Although there is a public interest in promoting competition and consumer choice, a non-compete agreement that removes one competitor from a line of work for a limited period of time or over a limited geographic area does not necessarily infringe on the public interest. (Presto-X-Co. v. Beller (1997)).
Employment contracts, partnership agreements, and related legal documents that restrain an attorney from representing clients are not enforceable, except for agreements regarding retirement benefits. Limited, reasonable restrictions may also be included in contracts for the sale of a law practice. § 3-505.6(a) Nebraska Supreme Court Rules.
Case settlements that limit an attorney’s ability to practice in the future are also unenforceable. § 3-505.6(b) Nebraska Supreme Court Rules.
It is unclear whether terminating an employee will make a non-compete agreement unenforceable.
The party seeking to enforce a non-compete agreement has the burden of proving that the agreement is reasonable and necessary to protect a legitimate business interest. (Sec. Acceptance Corp. v.

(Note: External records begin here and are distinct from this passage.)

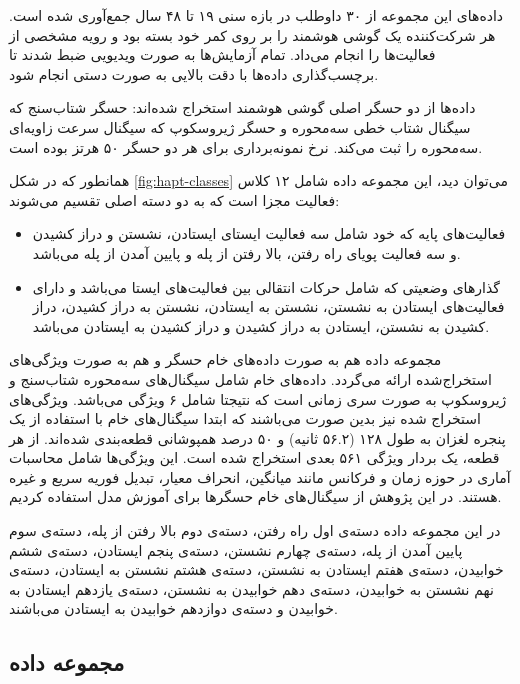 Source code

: داده‌های این مجموعه از ۳۰ داوطلب در بازه سنی ۱۹ تا ۴۸ سال جمع‌آوری شده است. هر شرکت‌کننده یک گوشی هوشمند  را بر روی کمر خود بسته بود و رویه مشخصی از فعالیت‌ها را انجام می‌داد. تمام آزمایش‌ها به صورت ویدیویی ضبط شدند تا برچسب‌گذاری داده‌ها با دقت بالایی به صورت دستی انجام شود.

داده‌ها از دو حسگر اصلی گوشی هوشمند استخراج شده‌اند: حسگر شتاب‌سنج که سیگنال شتاب خطی سه‌محوره و حسگر ژیروسکوپ که سیگنال سرعت زاویه‌ای سه‌محوره را ثبت می‌کند. نرخ نمونه‌برداری برای هر دو حسگر ۵۰ هرتز بوده است.

همانطور که در شکل \ref{fig:hapt-classes}
می‌توان دید، این مجموعه داده شامل ۱۲ کلاس فعالیت مجزا است که به دو دسته اصلی تقسیم می‌شوند:
\begin{itemize}
    \item فعالیت‌های پایه که خود شامل سه فعالیت ایستای ایستادن، نشستن و دراز کشیدن و سه فعالیت پویای راه رفتن، بالا رفتن از پله و پایین آمدن از پله می‌باشد.
    \item گذارهای وضعیتی که شامل حرکات انتقالی بین فعالیت‌های ایستا می‌باشد و دارای فعالیت‌های ایستادن به نشستن، نشستن به ایستادن، نشستن به دراز کشیدن، دراز کشیدن به نشستن، ایستادن به دراز کشیدن و دراز کشیدن به ایستادن می‌باشد.
\end{itemize}

مجموعه داده  هم به صورت داده‌های خام حسگر و هم به صورت ویژگی‌های استخراج‌شده ارائه می‌گردد. داده‌های خام شامل سیگنال‌های سه‌محوره شتاب‌سنج و ژیروسکوپ به صورت سری زمانی است که نتیجتا شامل ۶ ویژگی می‌باشد. ویژگی‌های استخراج شده نیز بدین صورت می‌باشند که ابتدا سیگنال‌های خام با استفاده از یک پنجره لغزان به طول ۱۲۸ (۵۶.۲ ثانیه) و ۵۰ درصد همپوشانی قطعه‌بندی شده‌اند. از هر قطعه، یک بردار ویژگی ۵۶۱ بعدی استخراج شده است. این ویژگی‌ها شامل محاسبات آماری در حوزه زمان و فرکانس مانند میانگین، انحراف معیار، تبدیل فوریه سریع و غیره هستند. در این پژوهش از سیگنال‌های خام حسگرها برای آموزش مدل استفاده کردیم.

در این مجموعه داده دسته‌ی اول راه رفتن، دسته‌ی دوم بالا رفتن از پله، دسته‌ی سوم پایین آمدن از پله، دسته‌ی چهارم نشستن، دسته‌ی پنجم ایستادن، دسته‌ی ششم خوابیدن، دسته‌ی هفتم ایستادن به نشستن، دسته‌ی هشتم نشستن به ایستادن، دسته‌ی نهم نشستن به خوابیدن، دسته‌ی دهم خوابیدن به نشستن، دسته‌ی یازدهم ایستادن به خوابیدن و دسته‌ی دوازدهم خوابیدن به ایستادن می‌باشند. 

\subsection{مجموعه داده }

Brown (1960)).
Continued employment appears to be adequate consideration to enforce a non-compete agreement. (Sec. Acceptance Corp. v. Brown (1960)).
There is no maximum term in statutes or case law. Nebraska courts evaluate the agreement as a whole and consider time alongside geographic limitation and scope of restraint.
Agreements lasting one year have recently been upheld when they are limited to the employer’s former clients (C & L Indus., Inc. v. Kiviranta (2005)) or a limited geographic area ((H & R Block Tax Servs., Inc. v. Circle A Enterprises, Inc. (2005)) and stuck down when they are not (Unlimited Opportunity, Inc. v. Waadah (2015)).
Nebraska courts will not modify an unreasonable non-compete agreement to make it enforceable; the agreement will either be enforced as written or not enforced at all. CAE Vanguard, Inc. v. Newman (1994).